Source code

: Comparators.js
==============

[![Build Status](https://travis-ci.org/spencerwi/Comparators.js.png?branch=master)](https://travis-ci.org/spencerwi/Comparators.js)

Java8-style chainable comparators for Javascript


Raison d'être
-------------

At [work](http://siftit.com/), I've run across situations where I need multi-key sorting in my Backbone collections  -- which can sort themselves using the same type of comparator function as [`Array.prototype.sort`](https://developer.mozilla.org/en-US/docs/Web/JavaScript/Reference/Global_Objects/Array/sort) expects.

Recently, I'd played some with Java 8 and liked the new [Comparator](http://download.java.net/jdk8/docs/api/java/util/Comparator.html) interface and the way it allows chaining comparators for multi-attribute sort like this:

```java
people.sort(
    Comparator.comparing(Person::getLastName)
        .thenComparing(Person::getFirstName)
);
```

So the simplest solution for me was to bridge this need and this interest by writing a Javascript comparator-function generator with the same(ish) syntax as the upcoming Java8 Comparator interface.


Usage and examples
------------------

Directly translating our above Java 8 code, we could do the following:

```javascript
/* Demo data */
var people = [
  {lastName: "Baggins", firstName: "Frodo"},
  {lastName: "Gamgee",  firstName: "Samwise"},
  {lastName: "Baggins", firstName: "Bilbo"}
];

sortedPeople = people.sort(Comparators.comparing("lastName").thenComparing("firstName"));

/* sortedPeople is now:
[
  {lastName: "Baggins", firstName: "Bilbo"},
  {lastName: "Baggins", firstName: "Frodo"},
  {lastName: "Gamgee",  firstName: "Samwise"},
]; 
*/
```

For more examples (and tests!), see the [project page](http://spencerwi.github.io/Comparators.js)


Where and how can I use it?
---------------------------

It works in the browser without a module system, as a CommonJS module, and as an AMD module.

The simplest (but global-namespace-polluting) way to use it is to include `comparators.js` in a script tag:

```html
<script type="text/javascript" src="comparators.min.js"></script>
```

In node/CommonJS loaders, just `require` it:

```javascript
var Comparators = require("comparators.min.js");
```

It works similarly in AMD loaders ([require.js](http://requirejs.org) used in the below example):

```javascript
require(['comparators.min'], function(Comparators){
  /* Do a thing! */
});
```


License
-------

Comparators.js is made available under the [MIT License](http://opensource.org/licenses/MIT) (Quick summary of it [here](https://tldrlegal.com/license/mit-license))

What is expected: Pull out every line holding "function" from the records above, and copy it.

Result:
At [work](http://siftit.com/), I've run across situations where I need multi-key sorting in my Backbone collections  -- which can sort themselves using the same type of comparator function as [`Array.prototype.sort`](https://developer.mozilla.org/en-US/docs/Web/JavaScript/Reference/Global_Objects/Array/sort) expects.
So the simplest solution for me was to bridge this need and this interest by writing a Javascript comparator-function generator with the same(ish) syntax as the upcoming Java8 Comparator interface.
require(['comparators.min'], function(Comparators){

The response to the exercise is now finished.